Connecticut Commercial Real Estate and Construction News
WEST HARTFORD: Corbin's Corner is getting a lift with the help of the Town Council which voted unanimously to approve a developer’s plan to redevelop the Sears retail and automotive stores when the shuttered stores vacate this month.
Sears stores continue to struggle and Seritage Growth Properties a $2.6 billion dollar publicly trade Real Estate Investment Trust [NYSE SRG]: purchased the locations across the country. The West Hartford store was closed in January and Seritage is redeveloping the property as The Corbin Collection, with an expected price tag of $27 million. Construction is expected to begin immediately and be completed in 2017.

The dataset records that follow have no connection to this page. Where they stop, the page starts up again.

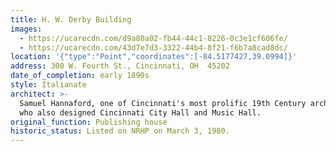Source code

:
 ```yaml
---
title: H. W. Derby Building
images:
  - https://ucarecdn.com/d9a80a02-fb44-44c1-8226-0c3e1cf606fe/
  - https://ucarecdn.com/43d7e7d3-3322-44b4-8f21-f6b7a8cad8dc/
location: '{"type":"Point","coordinates":[-84.5177427,39.0994]}'
address: 300 W. Fourth St., Cincinnati, OH  45202
date_of_completion: early 1890s
style: Italianate
architect: >-
  Samuel Hannaford, one of Cincinnati's most prolific 19th Century architects
  who also designed Cincinnati City Hall and Music Hall.
original_function: Publishing house
historic_status: Listed on NRHP on March 3, 1980.
---
```

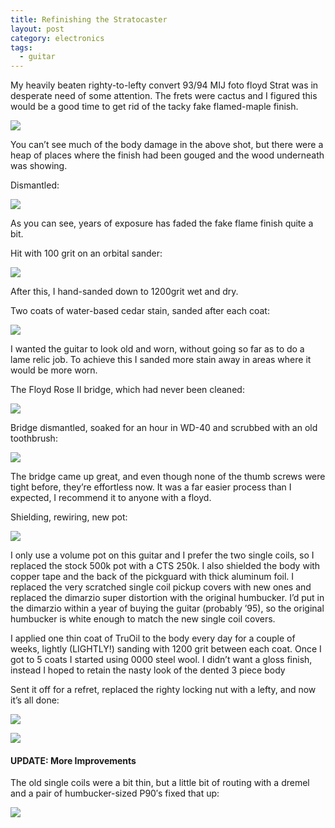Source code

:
 ```yaml
---
title: Refinishing the Stratocaster
layout: post
category: electronics
tags:
  - guitar
---
```

My heavily beaten righty-to-lefty convert 93/94 MIJ foto floyd Strat was in desperate need of some attention. The frets were cactus and I figured this would be a good time to get rid of the tacky fake flamed-maple finish. 

![][1]

You can’t see much of the body damage in the above shot, but there were a heap of places where the finish had been gouged and the wood underneath was showing.

Dismantled:

![][2]

As you can see, years of exposure has faded the fake flame finish quite a bit.

Hit with 100 grit on an orbital sander:

![][3]

After this, I hand-sanded down to 1200grit wet and dry.

Two coats of water-based cedar stain, sanded after each coat:

![][4]

I wanted the guitar to look old and worn, without going so far as to do a lame relic job. To achieve this I sanded more stain away in areas where it would be more worn.

The Floyd Rose II bridge, which had never been cleaned:

![][5]

Bridge dismantled, soaked for an hour in WD-40 and scrubbed with an old toothbrush:

![][6]

The bridge came up great, and even though none of the thumb screws were tight before, they’re effortless now. It was a far easier process than I expected, I recommend it to anyone with a floyd.

Shielding, rewiring, new pot:

![][7]

I only use a volume pot on this guitar and I prefer the two single coils, so I replaced the stock 500k pot with a CTS 250k. I also shielded the body with copper tape and the back of the pickguard with thick aluminum foil. I replaced the very scratched single coil pickup covers with new ones and replaced the dimarzio super distortion with the original humbucker. I’d put in the dimarzio within a year of buying the guitar (probably ’95), so the original humbucker is white enough to match the new single coil covers.

I applied one thin coat of TruOil to the body every day for a couple of weeks, lightly (LIGHTLY!) sanding with 1200 grit between each coat. Once I got to 5 coats I started using 0000 steel wool. I didn’t want a gloss finish, instead I hoped to retain the nasty look of the dented 3 piece body

Sent it off for a refret, replaced the righty locking nut with a lefty, and now it’s all done:

![][8]

![][9]

#### UPDATE: More Improvements

The old single coils were a bit thin, but a little bit of routing with a dremel and a pair of humbucker-sized P90′s fixed that up:

![][10]

 [1]: /img/strat/before.jpg
 [2]: /img/strat/dismantled.jpg
 [3]: /img/strat/firstsand.jpg
 [4]: /img/strat/stain.jpg
 [5]: /img/strat/oldfloyd.jpg
 [6]: /img/strat/floyd.jpg
 [7]: /img/strat/wiring.jpg
 [8]: /img/strat/finished1.jpg
 [9]: /img/strat/finished2.jpg
 [10]: /img/strat/p90-strat.jpg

Shake Shack, Saks Fifth Avenue Off 5th and REI outdoor store is relocating from Blue Back Square in West Hartford Center.
DANBURY: The Society of Industrial and Office Realtors [SIOR], released the results of its semi-annual membership survey of its Connecticut/Western Massachusetts chapter’s members . There are more than 3,100 SIOR members in the US and Realtors with the SIOR designation are considered within the industry to be among the most well trained and educated commercial real estate professionals.
According to SIOR, the survey reports “a continuation of the positive trend established earlier in 2016. Responses have trended away from negative to either stable or improvement.”
HARTFORD: Cushman and Wakefield’s Hartford Office released its Qtr 2 real Esate review for the Hartford Office Market. While the report points to a stronger economy with reducing unemployment, segments of the market continue to struggle. The Harford suburban office market is seeing negative absorption and weaker per square foot lease rates.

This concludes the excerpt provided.